Hintergrund ist der heftige Absturz der Aktienkurse an den Börsen in Folge der Schuldenkrise einiger Euro-Länder. Die Evonik-Zahlen hingegen sind außerordentlich positiv. Ein Stiftungs-Sprecher bestätigte, dass die Entscheidung darüber auf der Kuratoriumssitzung am 23. September fällt. Wie diese Zeitung weiter erfuhr, sollen die Vorbereitungen des Börsengangs allerdings weiter laufen, um möglicherweise im Frühjahr 2012 einen neuen Anlauf zu nehmen. Vor einer offiziellen Absage des Börsengangs müssen noch die Eigentümer, also die RAG-Stiftung und der Investor CVC, sowie das Kuratorium der RAG-Stiftung entsprechende Beschlüsse fassen.
Debatte um Chef der RAG-Stiftung
Als unwahrscheinlich gilt, dass in dieser Telefon-Sitzung auch über die Nachfolge des Mitte 2012 ausscheidenden Stiftungsvorsitzenden entschieden wird. Bonse-Geuking ist am 26. August 70 Jahre alt geworden. Die Stiftung hat die Aufgabe, über den Verkauf von Evonik so viel Geld einzunehmen, dass damit die Ewigkeitskosten des Bergbaus (etwa das Abpumpen von Grubenwasser) zu bezahlen sind.
Die Spekulationen über die Besetzung dieser auch politisch bedeutsamen Position sind in vollem Gange. Politisch ist sie auch deshalb, weil die rot-grüne Landesregierung die Stiftung laut Koalitionsvertrag künftig deutlich stärker als industriepolitischen Akteur sehen will. Das würde bedeuten, dass die Stiftung – möglicherweise nach einer Änderung der Satzung – unternehmerisch deutlich aktiver würde. So könnte die Verzinsung des Kapitals höher ausfallen als bislang, hieß es in Kreisen der Landesregierung. Allerdings nur dann, wenn das Investment gut geht. Zudem soll auch der Kohleförderer RAG mehr unternehmerischen Spielraum erhalten: Hier stoßen Überlegungen zum Bau von Pumpspeicherkraftwerken unter Tage und auf Halden auf Gegenliebe.
Erste Namen kursieren
Letztlich entschieden wird die Personalie in dem Dreieck schwarz-gelbe Bundes-, rot-grüne Landesregierung und IG BCE. Sicher ist, dass SPD und CDU ein Personalpaket schnüren werden. Neben dem Vorstandschef scheidet im August auch der Vorsitzende des Stiftungskuratoriums, Ulrich Hartmann, aus.
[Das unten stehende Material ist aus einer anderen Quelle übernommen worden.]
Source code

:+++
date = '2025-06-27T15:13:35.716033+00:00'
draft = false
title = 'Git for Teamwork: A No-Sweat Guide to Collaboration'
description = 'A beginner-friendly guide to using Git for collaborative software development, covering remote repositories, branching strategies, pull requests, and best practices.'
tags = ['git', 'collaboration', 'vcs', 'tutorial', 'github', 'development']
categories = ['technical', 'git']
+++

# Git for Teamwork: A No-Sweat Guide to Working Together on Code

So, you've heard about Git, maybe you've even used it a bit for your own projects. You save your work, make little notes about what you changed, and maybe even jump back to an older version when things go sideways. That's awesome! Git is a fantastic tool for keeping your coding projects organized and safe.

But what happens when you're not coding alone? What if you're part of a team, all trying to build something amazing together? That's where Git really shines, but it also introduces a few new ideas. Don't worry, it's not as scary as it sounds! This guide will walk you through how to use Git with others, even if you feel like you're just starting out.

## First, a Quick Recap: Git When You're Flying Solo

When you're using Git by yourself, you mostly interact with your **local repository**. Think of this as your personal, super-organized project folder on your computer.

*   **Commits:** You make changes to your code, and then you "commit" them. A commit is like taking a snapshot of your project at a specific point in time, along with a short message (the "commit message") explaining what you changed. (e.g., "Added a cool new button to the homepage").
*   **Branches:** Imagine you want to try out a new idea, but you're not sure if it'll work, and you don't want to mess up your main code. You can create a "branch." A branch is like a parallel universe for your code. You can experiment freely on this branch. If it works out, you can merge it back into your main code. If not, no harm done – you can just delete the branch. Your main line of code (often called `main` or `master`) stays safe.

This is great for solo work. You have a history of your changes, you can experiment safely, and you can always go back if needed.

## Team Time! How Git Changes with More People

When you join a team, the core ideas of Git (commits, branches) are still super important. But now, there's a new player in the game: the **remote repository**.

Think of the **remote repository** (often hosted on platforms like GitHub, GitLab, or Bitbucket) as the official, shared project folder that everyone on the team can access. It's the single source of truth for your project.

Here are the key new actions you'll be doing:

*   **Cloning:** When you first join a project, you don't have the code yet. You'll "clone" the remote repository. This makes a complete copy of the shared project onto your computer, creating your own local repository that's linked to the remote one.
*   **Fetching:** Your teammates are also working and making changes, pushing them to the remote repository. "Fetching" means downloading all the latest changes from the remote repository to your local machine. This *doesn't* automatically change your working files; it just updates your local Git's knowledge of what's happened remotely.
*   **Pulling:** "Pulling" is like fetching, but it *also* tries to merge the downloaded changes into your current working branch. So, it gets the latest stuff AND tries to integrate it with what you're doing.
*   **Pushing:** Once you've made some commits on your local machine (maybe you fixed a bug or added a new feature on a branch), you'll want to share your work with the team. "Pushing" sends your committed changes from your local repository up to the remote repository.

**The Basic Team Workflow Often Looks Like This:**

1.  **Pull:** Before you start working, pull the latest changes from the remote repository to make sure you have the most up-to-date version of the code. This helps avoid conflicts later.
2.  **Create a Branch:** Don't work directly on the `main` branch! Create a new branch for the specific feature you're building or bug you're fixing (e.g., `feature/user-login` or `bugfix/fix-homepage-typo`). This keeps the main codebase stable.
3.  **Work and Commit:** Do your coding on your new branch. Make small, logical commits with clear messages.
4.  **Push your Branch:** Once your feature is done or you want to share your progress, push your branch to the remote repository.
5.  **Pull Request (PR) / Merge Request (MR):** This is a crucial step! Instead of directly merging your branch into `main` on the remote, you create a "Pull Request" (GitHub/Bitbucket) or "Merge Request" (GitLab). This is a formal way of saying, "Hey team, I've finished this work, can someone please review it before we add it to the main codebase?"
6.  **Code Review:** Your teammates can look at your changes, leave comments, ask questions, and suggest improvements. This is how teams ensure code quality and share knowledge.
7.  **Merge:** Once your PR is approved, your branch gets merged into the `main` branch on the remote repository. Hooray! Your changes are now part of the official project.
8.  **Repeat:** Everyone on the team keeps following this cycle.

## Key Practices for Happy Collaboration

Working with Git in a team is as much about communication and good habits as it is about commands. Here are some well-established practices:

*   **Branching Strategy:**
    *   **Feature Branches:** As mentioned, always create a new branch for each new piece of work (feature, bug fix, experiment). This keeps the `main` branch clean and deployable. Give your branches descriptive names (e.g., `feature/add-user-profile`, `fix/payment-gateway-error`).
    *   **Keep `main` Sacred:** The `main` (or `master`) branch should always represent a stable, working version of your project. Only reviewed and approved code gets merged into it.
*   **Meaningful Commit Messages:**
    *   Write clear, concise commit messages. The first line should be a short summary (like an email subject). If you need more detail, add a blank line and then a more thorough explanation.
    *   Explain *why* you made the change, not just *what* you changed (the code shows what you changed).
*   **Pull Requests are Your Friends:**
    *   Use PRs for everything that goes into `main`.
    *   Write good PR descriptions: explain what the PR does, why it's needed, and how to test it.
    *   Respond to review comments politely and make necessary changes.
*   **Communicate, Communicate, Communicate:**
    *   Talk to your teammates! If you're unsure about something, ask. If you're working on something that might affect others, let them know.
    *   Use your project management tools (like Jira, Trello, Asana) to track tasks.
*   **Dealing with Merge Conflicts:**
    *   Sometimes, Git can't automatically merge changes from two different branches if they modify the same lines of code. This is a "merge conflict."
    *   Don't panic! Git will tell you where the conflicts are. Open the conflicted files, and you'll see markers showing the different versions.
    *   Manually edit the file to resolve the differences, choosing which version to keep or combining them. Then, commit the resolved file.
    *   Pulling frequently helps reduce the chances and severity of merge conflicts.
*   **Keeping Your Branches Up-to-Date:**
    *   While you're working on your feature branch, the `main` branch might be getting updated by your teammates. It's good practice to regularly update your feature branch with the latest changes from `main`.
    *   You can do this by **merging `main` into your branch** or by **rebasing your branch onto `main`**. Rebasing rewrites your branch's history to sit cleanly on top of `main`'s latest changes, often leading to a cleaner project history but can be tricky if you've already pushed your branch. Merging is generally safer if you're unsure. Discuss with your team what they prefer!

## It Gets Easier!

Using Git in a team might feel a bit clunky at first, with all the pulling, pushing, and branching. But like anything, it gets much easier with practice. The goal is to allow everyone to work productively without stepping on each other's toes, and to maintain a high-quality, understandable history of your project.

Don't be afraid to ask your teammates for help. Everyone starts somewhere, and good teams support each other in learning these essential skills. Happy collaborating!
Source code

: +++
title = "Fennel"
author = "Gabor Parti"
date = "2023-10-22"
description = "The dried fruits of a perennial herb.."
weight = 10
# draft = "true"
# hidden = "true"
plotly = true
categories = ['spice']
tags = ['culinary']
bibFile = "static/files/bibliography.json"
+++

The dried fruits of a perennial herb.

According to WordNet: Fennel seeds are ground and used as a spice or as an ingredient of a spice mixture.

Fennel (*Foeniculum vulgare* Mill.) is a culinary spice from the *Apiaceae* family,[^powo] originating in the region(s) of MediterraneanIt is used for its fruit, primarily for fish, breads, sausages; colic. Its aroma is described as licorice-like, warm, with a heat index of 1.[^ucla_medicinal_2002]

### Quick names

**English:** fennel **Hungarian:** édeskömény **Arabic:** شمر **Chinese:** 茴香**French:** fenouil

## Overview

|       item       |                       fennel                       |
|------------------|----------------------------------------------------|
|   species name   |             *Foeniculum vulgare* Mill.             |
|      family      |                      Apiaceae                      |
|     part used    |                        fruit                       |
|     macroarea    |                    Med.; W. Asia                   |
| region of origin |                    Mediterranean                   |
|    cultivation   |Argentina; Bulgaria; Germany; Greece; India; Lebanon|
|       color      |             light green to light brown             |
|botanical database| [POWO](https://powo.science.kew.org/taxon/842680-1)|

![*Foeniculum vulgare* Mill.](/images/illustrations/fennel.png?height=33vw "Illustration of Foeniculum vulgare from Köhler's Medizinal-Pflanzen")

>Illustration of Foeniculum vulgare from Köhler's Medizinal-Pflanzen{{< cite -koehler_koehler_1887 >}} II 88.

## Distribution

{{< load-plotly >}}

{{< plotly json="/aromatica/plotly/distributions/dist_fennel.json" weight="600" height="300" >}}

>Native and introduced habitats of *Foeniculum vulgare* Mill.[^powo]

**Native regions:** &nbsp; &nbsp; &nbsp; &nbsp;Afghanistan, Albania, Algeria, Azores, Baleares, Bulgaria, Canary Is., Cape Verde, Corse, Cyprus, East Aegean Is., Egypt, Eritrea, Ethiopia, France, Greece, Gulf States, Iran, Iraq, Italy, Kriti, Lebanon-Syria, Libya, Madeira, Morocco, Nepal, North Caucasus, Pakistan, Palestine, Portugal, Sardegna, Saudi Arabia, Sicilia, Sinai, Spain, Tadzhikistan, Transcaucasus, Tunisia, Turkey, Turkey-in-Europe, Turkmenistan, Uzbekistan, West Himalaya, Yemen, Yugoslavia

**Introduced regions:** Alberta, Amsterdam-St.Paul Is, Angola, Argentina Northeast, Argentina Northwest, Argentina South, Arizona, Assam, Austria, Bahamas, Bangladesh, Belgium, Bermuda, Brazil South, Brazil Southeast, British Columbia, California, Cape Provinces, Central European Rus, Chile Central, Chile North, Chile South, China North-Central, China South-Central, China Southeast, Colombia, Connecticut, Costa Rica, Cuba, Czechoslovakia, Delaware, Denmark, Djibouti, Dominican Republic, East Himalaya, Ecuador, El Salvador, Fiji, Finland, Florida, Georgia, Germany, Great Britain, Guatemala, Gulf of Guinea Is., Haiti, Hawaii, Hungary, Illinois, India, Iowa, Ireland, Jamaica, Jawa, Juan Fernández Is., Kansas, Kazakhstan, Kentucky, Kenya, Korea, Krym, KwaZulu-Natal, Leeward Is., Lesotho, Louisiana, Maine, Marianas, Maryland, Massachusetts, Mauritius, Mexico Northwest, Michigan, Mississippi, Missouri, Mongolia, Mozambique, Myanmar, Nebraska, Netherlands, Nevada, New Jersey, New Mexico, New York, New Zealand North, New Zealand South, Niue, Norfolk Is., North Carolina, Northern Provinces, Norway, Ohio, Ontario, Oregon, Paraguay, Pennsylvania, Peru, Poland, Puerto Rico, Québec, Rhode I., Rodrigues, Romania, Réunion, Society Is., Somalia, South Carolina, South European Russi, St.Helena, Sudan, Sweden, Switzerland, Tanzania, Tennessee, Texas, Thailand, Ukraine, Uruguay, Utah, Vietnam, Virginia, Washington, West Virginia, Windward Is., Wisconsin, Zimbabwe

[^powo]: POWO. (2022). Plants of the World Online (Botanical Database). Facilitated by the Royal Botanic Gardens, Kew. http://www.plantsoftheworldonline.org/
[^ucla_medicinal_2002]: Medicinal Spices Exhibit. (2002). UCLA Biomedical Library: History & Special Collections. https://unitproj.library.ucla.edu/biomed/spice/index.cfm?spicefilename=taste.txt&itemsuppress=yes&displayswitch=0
Offenbar hat sich Kanzleramtsminister Ronald Pofalla auf Ex-NRW-Finanzminister Helmut Linssen als Kandidaten festgelegt. In Kreisen der Grünen wurden deutliche Vorbehalte gegen eine politische Besetzung der Spitzenämter formuliert.
Weitere Namen, die kursieren: Ex-Hochtief-Chef Herbert Lütkestratkötter, Ex-Henkel-Chef Ulrich Lehner, Ex-Evonik-Chef Werner Müller, der auf den Rückhalt der Grünen hoffen darf. WAZ-Geschäftsführer Bodo Hombach, der in Internet-Blogs ins Spiel gebracht worden war, wollte sich dazu nicht äußern. In internen Gesprächen habe Hombach zur Spekulation gesagt, sein Hut liege nicht im Ring.